In order to keep our codebase healthy, the Dataverse project encourages developers to write automated tests in the form of unit tests and integration tests. We also welcome ideas for how to improve our automated testing.
Contents:
Before we dive into the nut and bolts of testing, let’s back up for a moment and think about why we write automated tests in the first place. Writing automated tests is an investment and leads to better quality software. Counterintuitively, writing tests and executing them regularly allows a project to move faster. Martin Fowler explains this well while talking about the health of a codebase:
“This is an economic judgment. Several times, many times, I run into teams that say something like, ‘Oh well. Management isn’t allowing us to do a quality job here because it will slow us down. And we’ve appealed to management and said we need to put more quality in the code, but they’ve said no, we need to go faster instead.’ And my comment to that is well, as soon as you’re framing it in terms of code quality versus speed, you’ve lost. Because the whole point of refactoring is to go faster.
“And this is why I quite like playing a bit more with the metaphor as the health of a codebase. If you keep yourself healthy then you’ll be able to run faster. But if you just say, ‘Well, I want to run a lot so I’m therefore going to run a whole load all the time and not eat properly and not pay attention about this shooting pain going up my leg,’ then you’re not going to be able to run quickly very long. You have to pay attention to your health. And same with the codebase. You have to continuously say, ‘How do we keep it in a healthy state? Then we can go fast,’ because we’re running marathons here with codebases. And if we neglect that internal quality of the codebase, it hits you surprisingly fast.“
—Martin Fowler at https://devchat.tv/ruby-rogues/178-rr-book-club-refactoring-ruby-with-martin-fowler
Security in depth might mean that your castle has a moat as well as high walls. Likewise, when testing, you should consider testing a various layers of the stack using both unit tests and integration tests.
When writing tests, you may find it helpful to first map out which functions of your code you want to test, and then write a functional unit test for each which can later comprise a larger integration test.
Creating unit tests for your code is a helpful way to test what you’ve built piece by piece.
Unit tests can be executed without runtime dependencies on PostgreSQL, Solr, or any other external system. They are the lowest level of testing and are executed constantly on developers’ laptops as part of the build process and via continous integration services in the cloud.
A unit test should execute an operation of your code in a controlled fashion. You must make an assertion of what the expected response gives back. It’s important to test optimistic output and assertions (the “happy path”), as well as unexpected input that leads to failure conditions. Know how your program should handle anticipated errors/exceptions and confirm with your test(s) that it does so properly.
We use a variety of tools to write, execute, and measure the code coverage of unit tests, including Maven, JUnit, Jacoco, GitHub, Travis, and Coveralls.

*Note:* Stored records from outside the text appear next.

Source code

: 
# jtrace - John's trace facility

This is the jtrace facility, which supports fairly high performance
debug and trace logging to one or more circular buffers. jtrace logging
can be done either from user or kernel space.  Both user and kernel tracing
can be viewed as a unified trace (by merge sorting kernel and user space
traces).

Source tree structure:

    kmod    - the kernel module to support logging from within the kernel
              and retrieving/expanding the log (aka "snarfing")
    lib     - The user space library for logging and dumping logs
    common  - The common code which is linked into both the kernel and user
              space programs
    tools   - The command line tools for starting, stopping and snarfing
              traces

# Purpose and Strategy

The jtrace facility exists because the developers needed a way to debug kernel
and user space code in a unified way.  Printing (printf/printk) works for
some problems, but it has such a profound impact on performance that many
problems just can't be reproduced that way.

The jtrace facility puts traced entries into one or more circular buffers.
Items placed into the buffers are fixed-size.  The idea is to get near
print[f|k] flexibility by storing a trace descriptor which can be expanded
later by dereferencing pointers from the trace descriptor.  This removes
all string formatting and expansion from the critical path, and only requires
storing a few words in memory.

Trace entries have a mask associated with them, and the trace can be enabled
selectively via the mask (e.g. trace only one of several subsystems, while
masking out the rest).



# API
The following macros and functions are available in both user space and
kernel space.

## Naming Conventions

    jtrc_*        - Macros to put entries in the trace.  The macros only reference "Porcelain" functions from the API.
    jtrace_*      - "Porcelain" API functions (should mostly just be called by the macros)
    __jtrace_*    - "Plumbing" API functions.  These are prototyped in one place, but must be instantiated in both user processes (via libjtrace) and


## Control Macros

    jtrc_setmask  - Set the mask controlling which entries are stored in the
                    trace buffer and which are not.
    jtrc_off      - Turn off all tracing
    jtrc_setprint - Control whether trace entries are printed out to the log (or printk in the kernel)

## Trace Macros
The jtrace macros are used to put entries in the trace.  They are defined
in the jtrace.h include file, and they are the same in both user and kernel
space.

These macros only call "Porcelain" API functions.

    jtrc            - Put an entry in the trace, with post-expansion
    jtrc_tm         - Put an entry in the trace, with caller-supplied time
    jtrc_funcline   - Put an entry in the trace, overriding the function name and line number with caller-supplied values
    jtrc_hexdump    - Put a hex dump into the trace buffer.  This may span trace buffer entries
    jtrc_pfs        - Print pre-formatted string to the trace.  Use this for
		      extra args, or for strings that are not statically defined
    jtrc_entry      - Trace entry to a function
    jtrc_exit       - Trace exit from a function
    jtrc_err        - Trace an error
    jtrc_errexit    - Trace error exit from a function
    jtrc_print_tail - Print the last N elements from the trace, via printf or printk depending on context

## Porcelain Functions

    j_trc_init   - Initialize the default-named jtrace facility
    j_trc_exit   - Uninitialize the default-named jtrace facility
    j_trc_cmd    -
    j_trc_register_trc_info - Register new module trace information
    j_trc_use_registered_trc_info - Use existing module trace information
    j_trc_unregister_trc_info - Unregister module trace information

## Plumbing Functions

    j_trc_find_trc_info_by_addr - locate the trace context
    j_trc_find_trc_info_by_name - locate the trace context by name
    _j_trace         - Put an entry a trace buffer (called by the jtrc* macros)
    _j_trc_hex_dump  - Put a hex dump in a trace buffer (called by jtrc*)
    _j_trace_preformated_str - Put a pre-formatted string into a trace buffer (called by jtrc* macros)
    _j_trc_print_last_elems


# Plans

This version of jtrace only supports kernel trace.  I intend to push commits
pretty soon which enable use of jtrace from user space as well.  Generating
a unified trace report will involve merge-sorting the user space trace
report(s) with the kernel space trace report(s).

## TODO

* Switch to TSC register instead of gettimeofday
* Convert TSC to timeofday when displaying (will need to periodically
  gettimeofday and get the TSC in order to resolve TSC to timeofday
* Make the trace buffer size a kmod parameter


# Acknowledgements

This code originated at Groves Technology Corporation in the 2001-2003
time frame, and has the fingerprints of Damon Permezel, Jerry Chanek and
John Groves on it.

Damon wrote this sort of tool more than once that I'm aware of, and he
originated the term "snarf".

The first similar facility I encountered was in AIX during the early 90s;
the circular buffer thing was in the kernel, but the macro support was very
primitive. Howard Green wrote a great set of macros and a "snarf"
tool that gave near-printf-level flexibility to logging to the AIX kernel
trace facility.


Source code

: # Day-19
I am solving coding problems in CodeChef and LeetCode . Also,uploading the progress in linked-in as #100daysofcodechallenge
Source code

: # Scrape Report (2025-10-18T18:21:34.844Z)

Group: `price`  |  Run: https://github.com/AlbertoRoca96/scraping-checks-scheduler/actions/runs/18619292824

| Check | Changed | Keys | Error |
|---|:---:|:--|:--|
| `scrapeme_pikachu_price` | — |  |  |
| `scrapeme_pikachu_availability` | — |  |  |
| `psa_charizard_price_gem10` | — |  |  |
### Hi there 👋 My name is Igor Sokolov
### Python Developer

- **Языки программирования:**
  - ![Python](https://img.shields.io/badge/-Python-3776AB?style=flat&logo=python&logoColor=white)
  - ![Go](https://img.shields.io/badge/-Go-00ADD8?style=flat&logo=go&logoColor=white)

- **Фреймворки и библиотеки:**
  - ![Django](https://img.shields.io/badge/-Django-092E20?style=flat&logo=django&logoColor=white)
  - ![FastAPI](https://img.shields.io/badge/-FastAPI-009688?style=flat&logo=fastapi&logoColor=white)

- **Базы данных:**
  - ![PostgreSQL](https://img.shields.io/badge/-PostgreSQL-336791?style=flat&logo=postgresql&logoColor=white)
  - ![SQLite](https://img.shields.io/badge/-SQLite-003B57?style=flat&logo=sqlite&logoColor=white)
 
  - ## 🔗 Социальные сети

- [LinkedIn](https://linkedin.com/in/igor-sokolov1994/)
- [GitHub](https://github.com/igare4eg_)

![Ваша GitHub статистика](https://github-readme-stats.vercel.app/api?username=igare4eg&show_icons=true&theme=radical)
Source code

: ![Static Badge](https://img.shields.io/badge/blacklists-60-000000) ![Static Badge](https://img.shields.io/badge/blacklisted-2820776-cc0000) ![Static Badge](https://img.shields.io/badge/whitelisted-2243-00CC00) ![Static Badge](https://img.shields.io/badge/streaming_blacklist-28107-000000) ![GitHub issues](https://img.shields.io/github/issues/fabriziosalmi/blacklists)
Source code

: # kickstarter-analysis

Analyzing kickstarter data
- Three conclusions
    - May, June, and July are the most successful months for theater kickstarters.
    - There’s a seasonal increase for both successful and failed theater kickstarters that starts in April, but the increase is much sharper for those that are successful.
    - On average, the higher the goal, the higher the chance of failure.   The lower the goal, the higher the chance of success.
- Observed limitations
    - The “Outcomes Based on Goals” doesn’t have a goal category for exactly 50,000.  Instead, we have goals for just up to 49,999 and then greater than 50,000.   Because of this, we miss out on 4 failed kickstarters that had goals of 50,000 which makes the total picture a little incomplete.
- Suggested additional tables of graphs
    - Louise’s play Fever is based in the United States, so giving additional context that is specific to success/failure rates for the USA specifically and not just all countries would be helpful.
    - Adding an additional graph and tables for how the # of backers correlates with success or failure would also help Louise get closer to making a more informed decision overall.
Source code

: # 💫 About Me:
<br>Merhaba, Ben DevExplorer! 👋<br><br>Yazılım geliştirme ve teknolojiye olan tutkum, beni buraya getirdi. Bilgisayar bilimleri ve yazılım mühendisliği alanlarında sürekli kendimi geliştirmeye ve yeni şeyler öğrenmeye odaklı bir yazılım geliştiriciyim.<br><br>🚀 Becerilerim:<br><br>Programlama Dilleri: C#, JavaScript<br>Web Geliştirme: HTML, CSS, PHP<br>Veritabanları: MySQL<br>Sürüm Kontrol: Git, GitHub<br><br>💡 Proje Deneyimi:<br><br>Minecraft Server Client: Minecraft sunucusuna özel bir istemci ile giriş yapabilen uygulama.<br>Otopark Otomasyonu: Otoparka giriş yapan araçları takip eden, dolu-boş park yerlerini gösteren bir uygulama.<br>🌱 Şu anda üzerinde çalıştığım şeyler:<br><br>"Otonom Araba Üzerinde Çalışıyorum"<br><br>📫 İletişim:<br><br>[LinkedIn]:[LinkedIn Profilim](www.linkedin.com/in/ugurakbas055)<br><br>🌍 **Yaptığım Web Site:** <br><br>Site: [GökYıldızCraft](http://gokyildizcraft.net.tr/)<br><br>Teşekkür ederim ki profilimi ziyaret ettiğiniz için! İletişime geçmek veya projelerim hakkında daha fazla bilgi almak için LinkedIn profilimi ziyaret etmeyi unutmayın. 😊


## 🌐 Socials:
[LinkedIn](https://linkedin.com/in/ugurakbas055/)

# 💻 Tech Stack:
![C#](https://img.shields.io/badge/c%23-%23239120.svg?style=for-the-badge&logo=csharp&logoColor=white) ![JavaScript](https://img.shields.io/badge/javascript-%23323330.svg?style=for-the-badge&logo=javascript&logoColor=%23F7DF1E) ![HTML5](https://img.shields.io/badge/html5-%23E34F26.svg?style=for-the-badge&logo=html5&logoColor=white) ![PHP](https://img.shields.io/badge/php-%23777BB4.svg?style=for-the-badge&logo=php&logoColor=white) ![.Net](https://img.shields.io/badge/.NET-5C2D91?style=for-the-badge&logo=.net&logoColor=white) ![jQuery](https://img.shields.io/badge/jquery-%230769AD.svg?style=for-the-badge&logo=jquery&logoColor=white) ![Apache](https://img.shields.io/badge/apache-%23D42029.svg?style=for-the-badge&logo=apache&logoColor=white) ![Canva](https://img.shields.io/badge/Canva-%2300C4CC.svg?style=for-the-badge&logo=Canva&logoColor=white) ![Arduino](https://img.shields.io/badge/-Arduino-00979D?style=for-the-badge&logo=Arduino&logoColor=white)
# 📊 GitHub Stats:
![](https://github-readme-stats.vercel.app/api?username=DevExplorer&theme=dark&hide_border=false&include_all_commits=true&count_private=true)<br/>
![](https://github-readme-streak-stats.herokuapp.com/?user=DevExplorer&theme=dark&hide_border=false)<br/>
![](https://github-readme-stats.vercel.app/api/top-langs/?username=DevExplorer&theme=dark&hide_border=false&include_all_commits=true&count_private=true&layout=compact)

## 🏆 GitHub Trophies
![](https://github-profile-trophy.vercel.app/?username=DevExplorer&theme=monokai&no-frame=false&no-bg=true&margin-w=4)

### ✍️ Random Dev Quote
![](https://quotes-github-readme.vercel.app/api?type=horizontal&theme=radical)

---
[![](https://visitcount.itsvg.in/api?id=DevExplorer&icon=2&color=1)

We’ll explain the role of each tool below, but here’s an overview of what you can expect from the automation we’ve set up.
As you prepare to make a pull request, as described in the Version Control section, you will be working on a new branch you create from the “develop” branch. Let’s say your branch is called 1012-private-url
. As you work, you are constantly invoking Maven to build the war file. When you do a “clean and build” in Netbeans, Maven runs all the unit tests (anything ending with Test.java
) and the runs the results through a tool called Jacoco that calculates code coverage. When you push your branch to GitHub and make a pull request, a web service called Travis CI runs Maven and Jacoco on your branch and pushes the results to Coveralls, which is a web service that tracks changes to code coverage over time.
To make this more concrete, observe that https://github.com/IQSS/dataverse/pull/3111 has comments from a GitHub user called coveralls
saying things like “Coverage increased (+0.5%) to 5.547% when pulling dd6ceb1 on 1012-private-url into be5b26e on develop.” Clicking on the comment should lead you to a URL such as https://coveralls.io/builds/7013870 which shows how code coverage has gone up or down. That page links to a page such as https://travis-ci.org/IQSS/dataverse/builds/144840165 which shows the build on the Travis side that pushed the results ton Coveralls.
The main takeaway should be that we care about unit testing enough to measure the changes to code coverage over time using automation. Now let’s talk about how you can help keep our code coverage up by writing unit tests with JUnit.
We are aware that there are newer testing tools such as TestNG, but we use JUnit because it’s tried and true.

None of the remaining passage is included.